[发明专利]魔芋中芋花叶病毒分子快速检测方法

说明书

技术领域

本发明属于植物病虫害检疫领域，更具体涉及一种魔芋中芋花叶病毒(DsMV)分子快速检测方法，利用反转录聚合酶链反应(RT-PCR)分子生物学技术对魔芋中DsMV进行快速检测。

背景技术

魔芋(Amorphophallus)属天南星科魔芋属多年生草本植物，也是我国贫困山区重要经济作物之一。我国主要分布于湖北、云南、四川等长江流域。因魔芋地下球茎中含有葡甘露聚糖，目前广泛用于食品、纺织印染、石油钻探、制药、日用化工等领域，有很好的经济效益。但因常年无性繁殖，使病毒积累，种性退化，丰产性和品质无法保证。芋花叶病毒(dasheen mosaic virus，DsMV)是确定在天南星科植物上发生最普遍和危害最严重的病毒病原。Zettler等(1987)指出芋花叶病毒(DsMV)使天南星科Caladium、Dieffenbachia、Philodendron和Zant2edeschia等属作物减产约60％。虽然相继有多位学者对天南星科植物病毒病害进行了探索性研究，但由于该科植物本身材料的特点使研究相对难以深入。到目前为止，天南星科植物上鉴定和分离的病毒相对较少，而且该科植物侵染的病毒研究方法还局限于传统生物学方法。近年来发展的反转录聚合酶链反应(RT-PCR)方法因其具有灵敏、快速、特异性强等优点，在植物病毒的检测上显示出强大的优势。
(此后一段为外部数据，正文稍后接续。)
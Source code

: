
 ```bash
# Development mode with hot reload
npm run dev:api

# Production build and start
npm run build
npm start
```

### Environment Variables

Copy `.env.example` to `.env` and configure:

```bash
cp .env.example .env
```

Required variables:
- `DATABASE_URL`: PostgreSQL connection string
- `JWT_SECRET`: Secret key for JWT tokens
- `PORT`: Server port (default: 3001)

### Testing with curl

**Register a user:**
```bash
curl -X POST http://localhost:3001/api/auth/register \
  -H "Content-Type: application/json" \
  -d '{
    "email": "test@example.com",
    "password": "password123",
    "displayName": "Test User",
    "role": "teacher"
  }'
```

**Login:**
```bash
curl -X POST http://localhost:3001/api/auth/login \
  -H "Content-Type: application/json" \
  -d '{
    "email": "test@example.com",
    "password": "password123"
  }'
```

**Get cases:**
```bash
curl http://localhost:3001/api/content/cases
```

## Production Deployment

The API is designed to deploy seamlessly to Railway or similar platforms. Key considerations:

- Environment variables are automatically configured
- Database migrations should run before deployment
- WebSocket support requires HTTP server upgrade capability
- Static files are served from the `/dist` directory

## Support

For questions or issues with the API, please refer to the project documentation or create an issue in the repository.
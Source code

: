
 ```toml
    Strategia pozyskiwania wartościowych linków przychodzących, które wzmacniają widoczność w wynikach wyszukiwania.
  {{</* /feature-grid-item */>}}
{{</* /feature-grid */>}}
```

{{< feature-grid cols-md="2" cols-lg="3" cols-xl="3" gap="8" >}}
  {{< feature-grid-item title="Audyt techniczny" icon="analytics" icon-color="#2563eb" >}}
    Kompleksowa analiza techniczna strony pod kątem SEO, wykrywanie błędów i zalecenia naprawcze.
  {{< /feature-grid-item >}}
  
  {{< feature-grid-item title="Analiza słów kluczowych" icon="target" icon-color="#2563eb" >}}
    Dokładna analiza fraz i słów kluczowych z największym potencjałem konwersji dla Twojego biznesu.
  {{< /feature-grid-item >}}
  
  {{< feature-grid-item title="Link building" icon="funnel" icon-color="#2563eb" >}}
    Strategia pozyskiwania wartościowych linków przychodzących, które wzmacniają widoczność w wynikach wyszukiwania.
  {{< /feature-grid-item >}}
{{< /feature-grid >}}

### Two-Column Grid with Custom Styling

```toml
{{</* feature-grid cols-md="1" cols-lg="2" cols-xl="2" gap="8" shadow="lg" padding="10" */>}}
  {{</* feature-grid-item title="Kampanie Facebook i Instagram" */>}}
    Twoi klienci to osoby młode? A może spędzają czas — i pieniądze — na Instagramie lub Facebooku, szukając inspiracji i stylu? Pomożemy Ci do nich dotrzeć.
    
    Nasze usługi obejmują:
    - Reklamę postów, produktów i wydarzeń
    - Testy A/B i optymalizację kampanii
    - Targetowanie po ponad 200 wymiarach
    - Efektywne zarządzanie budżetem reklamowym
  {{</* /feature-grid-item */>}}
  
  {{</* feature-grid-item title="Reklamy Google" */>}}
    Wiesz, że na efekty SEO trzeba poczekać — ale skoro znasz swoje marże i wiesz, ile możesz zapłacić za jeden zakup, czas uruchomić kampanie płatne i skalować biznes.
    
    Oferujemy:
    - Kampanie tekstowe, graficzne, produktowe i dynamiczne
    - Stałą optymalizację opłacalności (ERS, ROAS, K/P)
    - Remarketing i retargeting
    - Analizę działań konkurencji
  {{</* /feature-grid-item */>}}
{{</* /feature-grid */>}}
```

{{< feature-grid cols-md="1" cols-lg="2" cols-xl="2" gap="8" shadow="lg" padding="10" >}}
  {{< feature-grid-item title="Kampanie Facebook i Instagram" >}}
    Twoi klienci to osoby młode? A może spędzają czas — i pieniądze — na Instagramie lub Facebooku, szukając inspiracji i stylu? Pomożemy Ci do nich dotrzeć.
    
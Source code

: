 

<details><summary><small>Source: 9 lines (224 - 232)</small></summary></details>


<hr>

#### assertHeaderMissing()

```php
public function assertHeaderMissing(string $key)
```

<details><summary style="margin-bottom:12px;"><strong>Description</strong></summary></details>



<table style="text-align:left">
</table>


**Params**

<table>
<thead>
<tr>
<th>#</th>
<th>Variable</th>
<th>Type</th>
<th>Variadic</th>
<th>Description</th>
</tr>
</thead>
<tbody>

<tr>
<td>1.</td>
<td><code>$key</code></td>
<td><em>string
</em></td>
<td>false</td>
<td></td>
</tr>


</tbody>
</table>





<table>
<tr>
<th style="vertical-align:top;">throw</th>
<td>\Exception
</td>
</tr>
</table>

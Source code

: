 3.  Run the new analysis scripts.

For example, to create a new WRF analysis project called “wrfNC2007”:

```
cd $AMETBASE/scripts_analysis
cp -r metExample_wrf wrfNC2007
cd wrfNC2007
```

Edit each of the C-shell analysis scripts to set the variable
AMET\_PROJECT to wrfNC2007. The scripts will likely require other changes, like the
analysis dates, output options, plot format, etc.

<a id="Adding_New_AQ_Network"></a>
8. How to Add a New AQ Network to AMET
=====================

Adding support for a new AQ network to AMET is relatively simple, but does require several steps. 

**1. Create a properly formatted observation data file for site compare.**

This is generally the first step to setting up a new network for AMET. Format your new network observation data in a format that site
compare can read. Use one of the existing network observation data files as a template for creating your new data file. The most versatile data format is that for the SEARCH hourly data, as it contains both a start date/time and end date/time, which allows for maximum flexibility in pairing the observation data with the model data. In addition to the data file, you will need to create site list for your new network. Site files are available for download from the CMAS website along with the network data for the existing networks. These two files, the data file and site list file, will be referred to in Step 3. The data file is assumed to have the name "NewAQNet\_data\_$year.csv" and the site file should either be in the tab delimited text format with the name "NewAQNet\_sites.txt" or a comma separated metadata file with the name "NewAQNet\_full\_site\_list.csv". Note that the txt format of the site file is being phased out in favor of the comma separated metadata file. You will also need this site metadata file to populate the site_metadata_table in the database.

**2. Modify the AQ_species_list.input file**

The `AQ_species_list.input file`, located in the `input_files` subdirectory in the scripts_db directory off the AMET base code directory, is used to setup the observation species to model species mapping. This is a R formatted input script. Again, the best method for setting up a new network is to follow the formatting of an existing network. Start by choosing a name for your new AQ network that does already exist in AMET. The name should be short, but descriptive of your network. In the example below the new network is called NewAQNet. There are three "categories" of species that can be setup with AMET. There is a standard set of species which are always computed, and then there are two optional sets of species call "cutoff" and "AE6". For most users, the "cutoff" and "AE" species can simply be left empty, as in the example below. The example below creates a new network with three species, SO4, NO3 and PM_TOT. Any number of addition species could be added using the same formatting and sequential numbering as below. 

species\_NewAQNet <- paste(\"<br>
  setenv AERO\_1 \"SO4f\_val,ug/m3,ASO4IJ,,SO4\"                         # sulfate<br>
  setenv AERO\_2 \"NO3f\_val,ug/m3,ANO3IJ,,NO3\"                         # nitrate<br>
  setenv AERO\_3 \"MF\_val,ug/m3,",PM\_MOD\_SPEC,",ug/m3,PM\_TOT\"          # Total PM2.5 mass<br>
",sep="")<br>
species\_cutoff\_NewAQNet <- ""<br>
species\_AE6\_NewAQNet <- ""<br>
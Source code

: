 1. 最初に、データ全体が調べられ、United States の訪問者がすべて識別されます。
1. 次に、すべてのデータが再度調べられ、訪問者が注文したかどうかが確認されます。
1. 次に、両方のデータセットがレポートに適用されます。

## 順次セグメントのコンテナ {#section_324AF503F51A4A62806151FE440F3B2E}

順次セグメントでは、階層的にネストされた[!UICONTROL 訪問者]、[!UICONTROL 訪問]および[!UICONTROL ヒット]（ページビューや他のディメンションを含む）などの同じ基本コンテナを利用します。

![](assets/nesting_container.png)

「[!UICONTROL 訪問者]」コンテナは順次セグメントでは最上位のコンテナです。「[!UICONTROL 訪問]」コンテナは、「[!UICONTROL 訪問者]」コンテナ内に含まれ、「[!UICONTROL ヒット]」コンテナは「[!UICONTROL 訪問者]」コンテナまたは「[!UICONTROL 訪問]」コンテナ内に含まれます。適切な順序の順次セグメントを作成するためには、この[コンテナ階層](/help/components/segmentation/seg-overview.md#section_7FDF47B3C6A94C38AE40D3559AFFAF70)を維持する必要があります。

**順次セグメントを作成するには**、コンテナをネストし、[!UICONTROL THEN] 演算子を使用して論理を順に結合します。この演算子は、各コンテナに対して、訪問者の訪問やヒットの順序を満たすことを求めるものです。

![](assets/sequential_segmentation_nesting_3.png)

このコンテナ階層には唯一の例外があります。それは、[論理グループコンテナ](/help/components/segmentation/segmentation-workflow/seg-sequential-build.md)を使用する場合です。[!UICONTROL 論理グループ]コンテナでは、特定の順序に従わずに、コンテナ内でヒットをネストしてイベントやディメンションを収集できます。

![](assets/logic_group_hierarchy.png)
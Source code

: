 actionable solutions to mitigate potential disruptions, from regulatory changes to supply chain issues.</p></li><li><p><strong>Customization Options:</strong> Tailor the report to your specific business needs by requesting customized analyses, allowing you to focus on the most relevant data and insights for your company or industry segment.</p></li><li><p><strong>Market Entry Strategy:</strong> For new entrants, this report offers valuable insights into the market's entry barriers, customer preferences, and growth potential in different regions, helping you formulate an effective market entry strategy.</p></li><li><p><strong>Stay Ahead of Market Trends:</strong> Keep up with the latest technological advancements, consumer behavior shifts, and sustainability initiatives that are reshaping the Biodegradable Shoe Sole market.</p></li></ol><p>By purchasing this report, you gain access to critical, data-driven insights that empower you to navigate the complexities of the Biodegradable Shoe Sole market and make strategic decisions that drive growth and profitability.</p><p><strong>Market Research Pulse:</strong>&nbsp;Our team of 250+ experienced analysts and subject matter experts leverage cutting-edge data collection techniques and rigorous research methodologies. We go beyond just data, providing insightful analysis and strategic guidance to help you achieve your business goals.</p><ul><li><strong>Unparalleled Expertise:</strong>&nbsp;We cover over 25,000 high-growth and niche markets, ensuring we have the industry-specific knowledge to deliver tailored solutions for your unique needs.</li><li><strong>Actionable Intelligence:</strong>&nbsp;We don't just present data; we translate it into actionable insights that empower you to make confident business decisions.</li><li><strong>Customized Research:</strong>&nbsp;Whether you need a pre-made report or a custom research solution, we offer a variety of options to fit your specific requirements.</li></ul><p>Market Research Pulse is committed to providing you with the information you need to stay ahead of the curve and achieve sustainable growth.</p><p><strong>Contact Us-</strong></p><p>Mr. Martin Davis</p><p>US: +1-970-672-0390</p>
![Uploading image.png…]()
自1990年起，国内外已相继用RT-PCR方法检测了多种病毒，如：马铃薯Y病毒(PVY)，马铃薯卷叶病毒(PLRV)，马铃薯纺锤块茎类病毒(PSTVd)等，但至今国内外至今未见有关魔芋中芋花叶病毒的报道。本发明通过合成一对扩增DsMV特异性外壳蛋白(cp)基因中间部分核心序列的寡核苷酸引物，利用RT-PCR技术建立了一种经济简便检测魔芋中芋花叶病毒的方法。此方法将对魔芋脱毒苗的检测和DsMV的控制起到重要作用。

发明内容

本发明目的是在于提供一种魔芋中芋花叶病毒分子快速检测方法。该方法操作方便，经济快速，且可100％检测魔芋是否带DsMV，从而为魔芋中DsMV的防治、脱毒苗的检测提供有效手段。

为达到上述目的，本发明采用以下技术措施：

根据已报道的DsMV一对特异性外壳蛋白(cp)基因序列，首先合成1对扩增DsMV的cp基因中间部分核心序列的寡核苷酸引物；然后将提取的魔芋叶片的总RNA反转成complement DNA，再以complement DNA为模板，结果扩增得到了与预期大小一致的0.35kb片段，接种DsMV后感病的魔芋也扩增到了此片段，而对照(清水和健康魔芋)中未扩增到任何产物。

一种魔芋中芋花叶病毒分子快速检测方法，其步骤是：

A、依据陈集双主编的《天南星科植物病毒的分子诊断和半夏研究》合成DsMV检测的特异性引物DF：5′-GGG CTT GGG TGA TGA TGG A-3′，DR：5′-GCC TTTCAG TGT TCT CGC TTG-3′，目的片段长度0.35kb；

B、用RNAprep pure植物总RNA提取试剂盒(天根生化科技有限公司)提取带芋花叶病毒的魔芋(dasheen mosaic virus，DsMV)叶片总RNA；

C、取一微量离心管，加入提取的RNA 8μL，10μM的oligo-d(T)4μL，72℃下变性5min，取出置于冰上放置5min，再依次加入：反转录酶缓冲液8μL，10mMol的三磷酸碱基脱氧核苷酸4μL，40U/μL的RNA酶抑制剂1μL，20U/μL的反转录酶2μL，加入0.1％(V/V)焦碳酸二乙酯处理过的重蒸水15μL，将反应混合物于42℃PCR仪中延伸1h，-20℃保存备用

D、在12.5μLPCR反应体系中，取上述反转录产物complement DNA 2μL，加10μM的引物DF和DR各1μL，10mMol的三磷酸碱基脱氧核苷酸0.8μL，反转录酶缓冲液2μL，20mMol的氯化镁0.7μL，2u/μl的Taq酶0.5μL，重蒸水4.5μL；反应条件是94℃预变性3min，94℃变性30s，56℃退火30s，72℃延伸30s，30个循环，最后再72℃延伸5min，在PCR仪上扩增，取扩增产物2.5μL进行琼脂糖凝胶电泳，通过凝胶成像系统检测到0.35kb片段长度条带的为带病毒植株，无条带的为健康植株。